■ Data extracts ■
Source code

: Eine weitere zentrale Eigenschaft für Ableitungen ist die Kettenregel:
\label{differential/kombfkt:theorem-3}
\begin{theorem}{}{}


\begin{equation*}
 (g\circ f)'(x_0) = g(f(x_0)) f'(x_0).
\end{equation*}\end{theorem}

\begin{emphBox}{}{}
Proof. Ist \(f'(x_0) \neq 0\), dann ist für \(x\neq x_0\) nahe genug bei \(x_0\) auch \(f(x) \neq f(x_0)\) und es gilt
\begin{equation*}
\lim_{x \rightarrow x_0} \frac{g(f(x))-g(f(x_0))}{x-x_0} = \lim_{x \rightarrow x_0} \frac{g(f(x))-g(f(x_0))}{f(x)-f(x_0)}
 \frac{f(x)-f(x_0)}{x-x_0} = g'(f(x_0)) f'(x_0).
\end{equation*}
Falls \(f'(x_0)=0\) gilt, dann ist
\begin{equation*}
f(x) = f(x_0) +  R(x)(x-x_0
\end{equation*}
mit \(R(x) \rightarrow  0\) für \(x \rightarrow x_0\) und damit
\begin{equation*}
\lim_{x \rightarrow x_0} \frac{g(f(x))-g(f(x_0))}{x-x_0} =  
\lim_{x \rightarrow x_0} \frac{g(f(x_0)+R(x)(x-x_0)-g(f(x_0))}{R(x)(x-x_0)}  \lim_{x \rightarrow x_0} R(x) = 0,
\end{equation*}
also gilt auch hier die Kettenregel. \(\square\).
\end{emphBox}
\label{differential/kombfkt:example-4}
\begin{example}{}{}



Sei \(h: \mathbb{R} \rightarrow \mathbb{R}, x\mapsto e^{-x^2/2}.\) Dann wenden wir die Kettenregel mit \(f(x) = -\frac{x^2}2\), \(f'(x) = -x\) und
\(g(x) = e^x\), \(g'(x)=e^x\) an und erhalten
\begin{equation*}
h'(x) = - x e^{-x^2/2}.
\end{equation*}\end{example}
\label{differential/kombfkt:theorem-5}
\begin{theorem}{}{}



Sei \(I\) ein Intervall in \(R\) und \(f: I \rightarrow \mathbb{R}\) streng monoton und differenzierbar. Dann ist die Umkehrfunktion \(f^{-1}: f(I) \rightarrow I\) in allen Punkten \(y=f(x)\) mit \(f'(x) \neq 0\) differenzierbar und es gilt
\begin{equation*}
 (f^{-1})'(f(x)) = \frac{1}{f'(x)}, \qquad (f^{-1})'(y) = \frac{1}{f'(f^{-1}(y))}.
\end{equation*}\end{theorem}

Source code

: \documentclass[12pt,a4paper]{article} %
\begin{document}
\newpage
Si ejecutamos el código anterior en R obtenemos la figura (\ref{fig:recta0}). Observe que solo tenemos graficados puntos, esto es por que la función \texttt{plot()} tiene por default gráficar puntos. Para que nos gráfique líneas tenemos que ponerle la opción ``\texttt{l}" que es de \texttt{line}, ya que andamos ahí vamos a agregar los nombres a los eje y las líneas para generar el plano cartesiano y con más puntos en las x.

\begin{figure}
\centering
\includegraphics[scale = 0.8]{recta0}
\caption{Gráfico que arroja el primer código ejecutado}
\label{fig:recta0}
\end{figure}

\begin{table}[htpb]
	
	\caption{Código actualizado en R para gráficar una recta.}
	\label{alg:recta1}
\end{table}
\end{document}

■ Instructions to follow ■
Going through the entries above, count the lines with the word "auch". Give only the result.

■ Answer section ■
2